🌱 How media literacy is quietly improving our health
We are swimming in health claims, from TikTok remedies to influencer supplements, yet the skills to sort signal from noise are still unevenly taught. We’re looking at what happens when schools, governments and civil society treat health media literacy as a core life skill rather than a niche concern.
▶️ If you want a deeper look at how trust is built and broken, and why media literacy behaves like a public health tool, add our documentary “Trust Me” to your watch list.
📊 Getting Better Poll
🧠 Breaking down TikTok health trends
A health teacher and librarian in North Salem, New York asked students to bring in the health posts that show up in their TikTok and Instagram feeds, including tanning touted as safer than sunscreen, chia seeds as miracle weight loss and dares that seem funny but carry real risk. They built a lesson with the News Literacy Project that explains how algorithms push more extreme content, how influencers use relatability and aesthetics to sell products and ideas, and how to spot red flags like “quick fix,” “all natural” and dramatic before and after photos. Students practiced lateral reading by opening new tabs, checking sources and discovering that some “miracle” cures had already been debunked.
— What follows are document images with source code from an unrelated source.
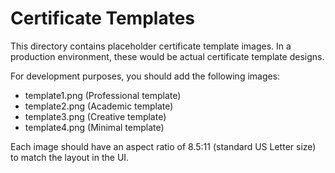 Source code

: # Certificate Templates

This directory contains placeholder certificate template images. In a production environment, these would be actual certificate template designs.

For development purposes, you should add the following images:
- template1.png (Professional template)
- template2.png (Academic template)
- template3.png (Creative template)
- template4.png (Minimal template)

Each image should have an aspect ratio of 8.5:11 (standard US Letter size) to match the layout in the UI.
By the end, many no longer equated likes and followers with trust, and one student reported fact-checking a “tanning is safer than sunscreen” post and choosing sunscreen for their weekend game instead. Yet a national survey from the same project found that about four in ten teens report never having had any media literacy lesson, even though almost all say they want it, and only a few states like New Jersey and Connecticut now require such instruction. The long-term trend is hopeful but incomplete – media literacy is moving into curricula, yet many young people still rely on ad-driven feeds to learn about health.
The Better Take:
When you or someone you care about sees a viral health tip, treat popularity as a cue to pause, not a reason to trust. Ask three simple questions: Who is behind this claim, what evidence do they show and what do independent sources say when you open a new tab. A few extra seconds of checking can mean fewer wasted purchases, fewer risky experiments with your body and more confidence that your decisions rest on evidence rather than on algorithms.
🌍 Media literacy as the next public health campaign
An essay by the Managing Director of Getting Better Foundation argues that media literacy should be treated like the next public health campaign because mis- and disinformation now shape choices about vaccines, supplements, relationships and more. It notes that the deluge of misleading content erodes trust in science and public health, and exposes the most vulnerable – children, older adults and people already under stress – to extreme claims and manipulative content.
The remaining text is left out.